[Records from a data source]

======

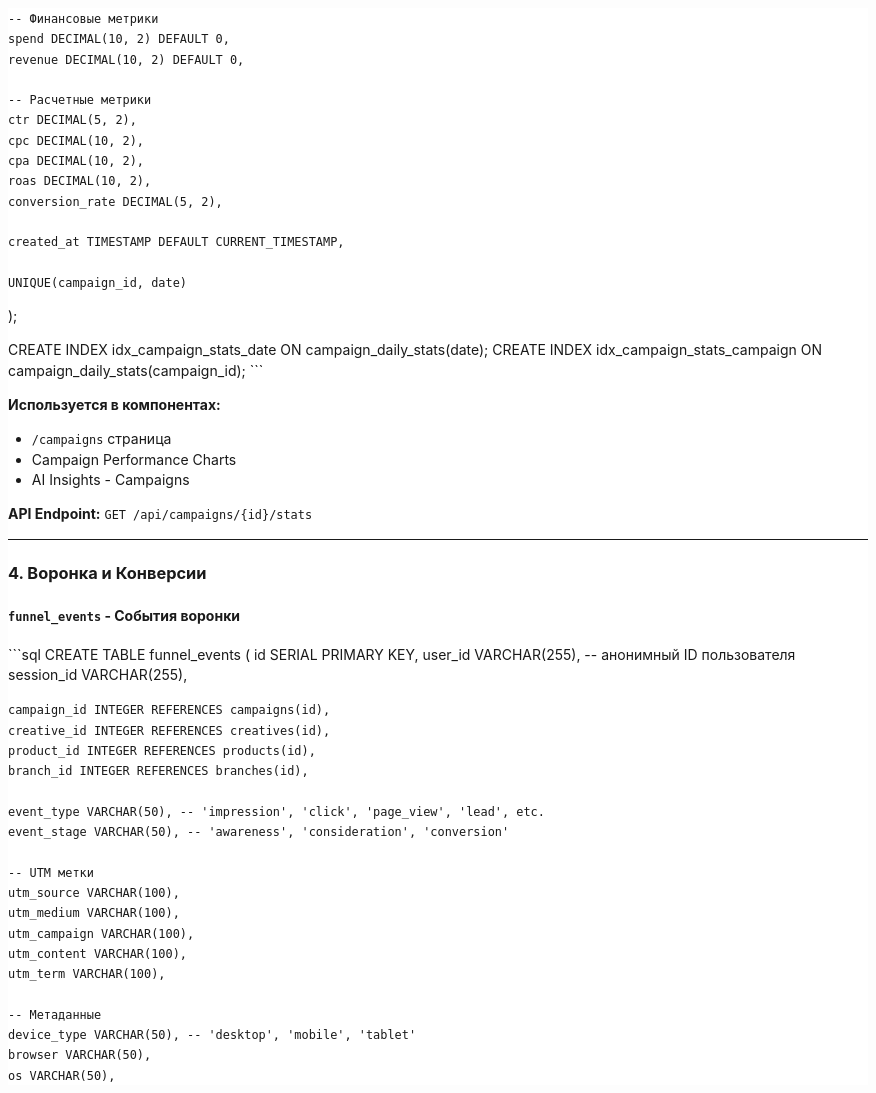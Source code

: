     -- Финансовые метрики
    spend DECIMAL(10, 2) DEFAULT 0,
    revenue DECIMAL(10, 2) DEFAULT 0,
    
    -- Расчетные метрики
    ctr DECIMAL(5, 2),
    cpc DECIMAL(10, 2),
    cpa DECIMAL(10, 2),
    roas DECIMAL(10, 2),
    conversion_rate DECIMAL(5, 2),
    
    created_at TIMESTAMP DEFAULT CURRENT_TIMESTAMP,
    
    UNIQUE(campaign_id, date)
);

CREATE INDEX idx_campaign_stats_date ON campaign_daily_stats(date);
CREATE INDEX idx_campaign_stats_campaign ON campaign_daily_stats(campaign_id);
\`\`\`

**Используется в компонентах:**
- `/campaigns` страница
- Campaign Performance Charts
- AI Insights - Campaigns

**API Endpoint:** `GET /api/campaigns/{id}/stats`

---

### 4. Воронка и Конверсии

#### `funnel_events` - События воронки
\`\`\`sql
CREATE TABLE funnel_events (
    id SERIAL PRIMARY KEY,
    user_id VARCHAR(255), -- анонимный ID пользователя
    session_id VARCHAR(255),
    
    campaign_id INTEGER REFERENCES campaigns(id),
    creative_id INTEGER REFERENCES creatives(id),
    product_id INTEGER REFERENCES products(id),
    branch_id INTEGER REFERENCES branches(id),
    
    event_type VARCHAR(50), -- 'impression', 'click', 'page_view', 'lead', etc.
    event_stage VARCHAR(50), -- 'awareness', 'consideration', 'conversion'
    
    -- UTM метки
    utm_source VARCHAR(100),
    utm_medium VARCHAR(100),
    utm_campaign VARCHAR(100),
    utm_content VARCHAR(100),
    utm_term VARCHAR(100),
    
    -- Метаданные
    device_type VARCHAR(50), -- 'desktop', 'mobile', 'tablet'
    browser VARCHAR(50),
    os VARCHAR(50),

======

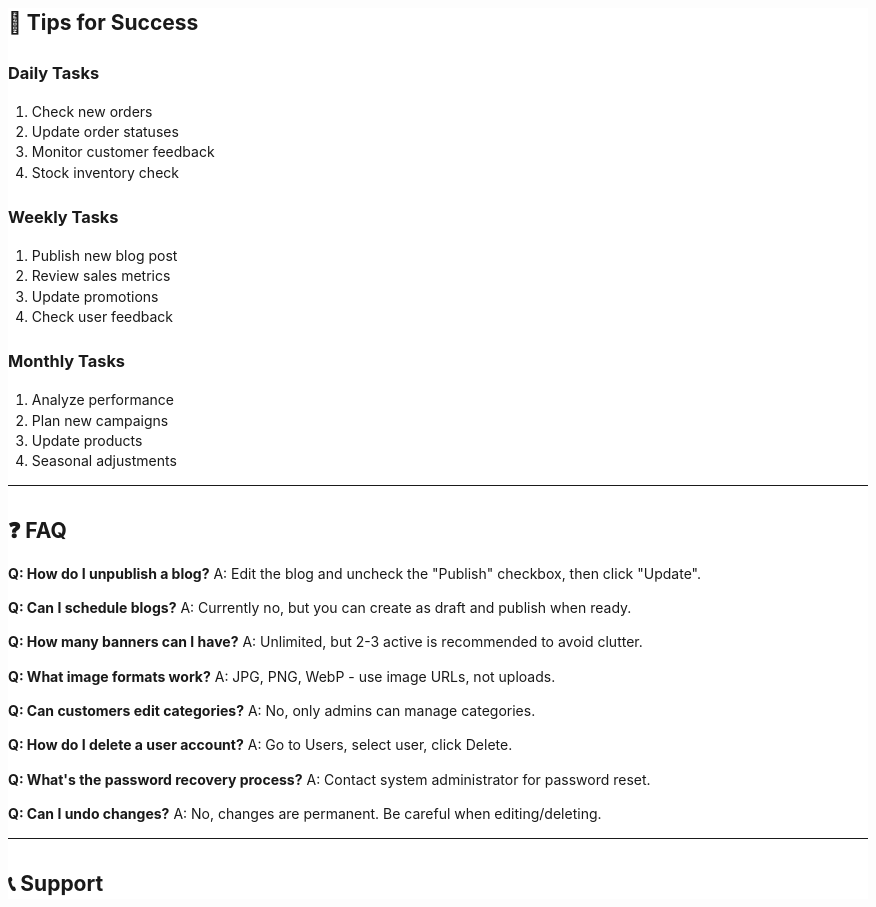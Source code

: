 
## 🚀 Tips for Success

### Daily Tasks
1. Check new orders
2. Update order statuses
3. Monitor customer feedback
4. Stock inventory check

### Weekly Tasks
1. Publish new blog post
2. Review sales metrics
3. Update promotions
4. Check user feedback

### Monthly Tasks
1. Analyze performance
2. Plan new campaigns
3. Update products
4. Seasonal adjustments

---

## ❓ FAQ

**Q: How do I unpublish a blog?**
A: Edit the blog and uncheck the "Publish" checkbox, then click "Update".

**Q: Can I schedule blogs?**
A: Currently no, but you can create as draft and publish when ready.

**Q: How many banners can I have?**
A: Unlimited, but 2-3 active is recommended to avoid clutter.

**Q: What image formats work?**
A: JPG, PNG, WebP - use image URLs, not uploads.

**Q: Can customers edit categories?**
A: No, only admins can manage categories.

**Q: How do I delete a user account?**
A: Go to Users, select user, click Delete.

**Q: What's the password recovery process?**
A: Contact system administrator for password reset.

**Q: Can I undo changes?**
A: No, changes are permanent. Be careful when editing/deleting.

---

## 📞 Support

======

■ TASK REQUIREMENTS:
A single number is the whole answer: the number of lines in the entries that include "when".

■ EXERCISE OUTPUT:
2